• Work request:
Search the data below, and report every line in which "feel" occurs.

+++ Source data +++

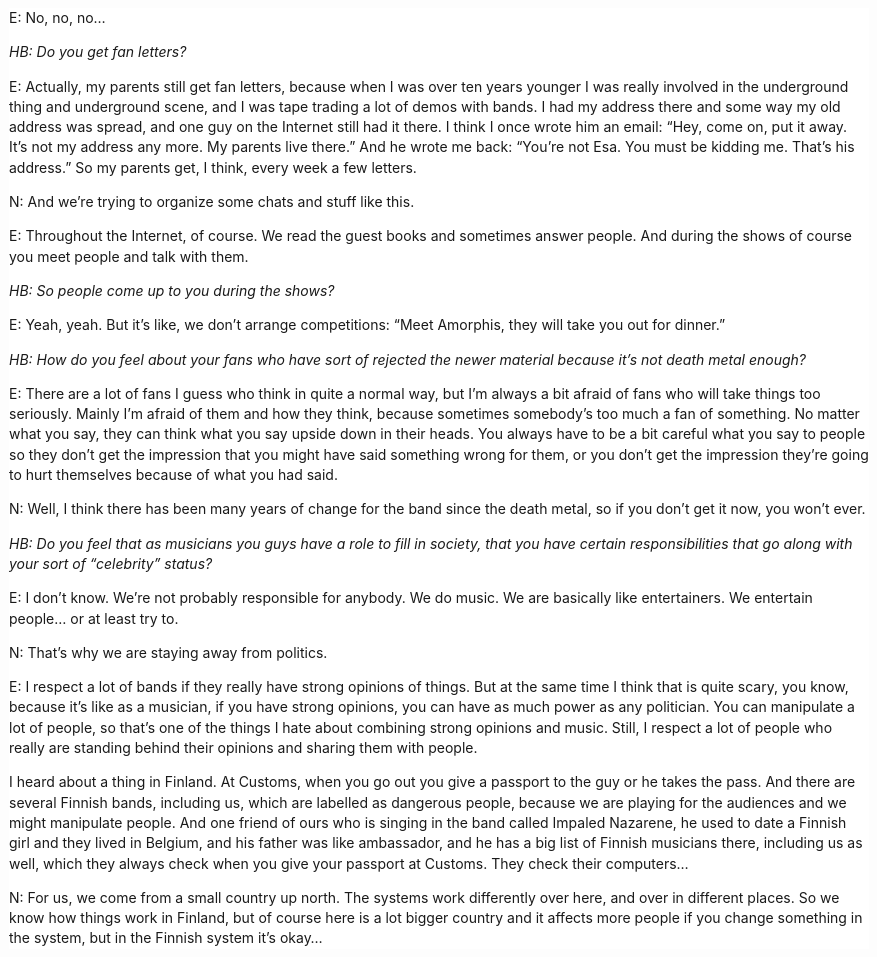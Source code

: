 E: No, no, no…

_HB: Do you get fan letters?_

E: Actually, my parents still get fan letters, because when I was over ten years younger I was really involved in the underground thing and underground scene, and I was tape trading a lot of demos with bands. I had my address there and some way my old address was spread, and one guy on the Internet still had it there. I think I once wrote him an email: “Hey, come on, put it away. It’s not my address any more. My parents live there.” And he wrote me back: “You’re not Esa. You must be kidding me. That’s his address.” So my parents get, I think, every week a few letters.

N: And we’re trying to organize some chats and stuff like this.

E: Throughout the Internet, of course. We read the guest books and sometimes answer people. And during the shows of course you meet people and talk with them.

_HB: So people come up to you during the shows?_

E: Yeah, yeah. But it’s like, we don’t arrange competitions: “Meet Amorphis, they will take you out for dinner.”

_HB: How do you feel about your fans who have sort of rejected the newer material because it’s not death metal enough?_

E: There are a lot of fans I guess who think in quite a normal way, but I’m always a bit afraid of fans who will take things too seriously. Mainly I’m afraid of them and how they think, because sometimes somebody’s too much a fan of something. No matter what you say, they can think what you say upside down in their heads. You always have to be a bit careful what you say to people so they don’t get the impression that you might have said something wrong for them, or you don’t get the impression they’re going to hurt themselves because of what you had said.

N: Well, I think there has been many years of change for the band since the death metal, so if you don’t get it now, you won’t ever.

_HB: Do you feel that as musicians you guys have a role to fill in society, that you have certain responsibilities that go along with your sort of “celebrity” status?_

E: I don’t know. We’re not probably responsible for anybody. We do music. We are basically like entertainers. We entertain people… or at least try to.

N: That’s why we are staying away from politics.

E: I respect a lot of bands if they really have strong opinions of things. But at the same time I think that is quite scary, you know, because it’s like as a musician, if you have strong opinions, you can have as much power as any politician. You can manipulate a lot of people, so that’s one of the things I hate about combining strong opinions and music. Still, I respect a lot of people who really are standing behind their opinions and sharing them with people.

I heard about a thing in Finland. At Customs, when you go out you give a passport to the guy or he takes the pass. And there are several Finnish bands, including us, which are labelled as dangerous people, because we are playing for the audiences and we might manipulate people. And one friend of ours who is singing in the band called Impaled Nazarene, he used to date a Finnish girl and they lived in Belgium, and his father was like ambassador, and he has a big list of Finnish musicians there, including us as well, which they always check when you give your passport at Customs. They check their computers…

N: For us, we come from a small country up north. The systems work differently over here, and over in different places. So we know how things work in Finland, but of course here is a lot bigger country and it affects more people if you change something in the system, but in the Finnish system it’s okay…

+++

• Problem solution:
_HB: How do you feel about your fans who have sort of rejected the newer material because it’s not death metal enough?_
_HB: Do you feel that as musicians you guys have a role to fill in society, that you have certain responsibilities that go along with your sort of “celebrity” status?_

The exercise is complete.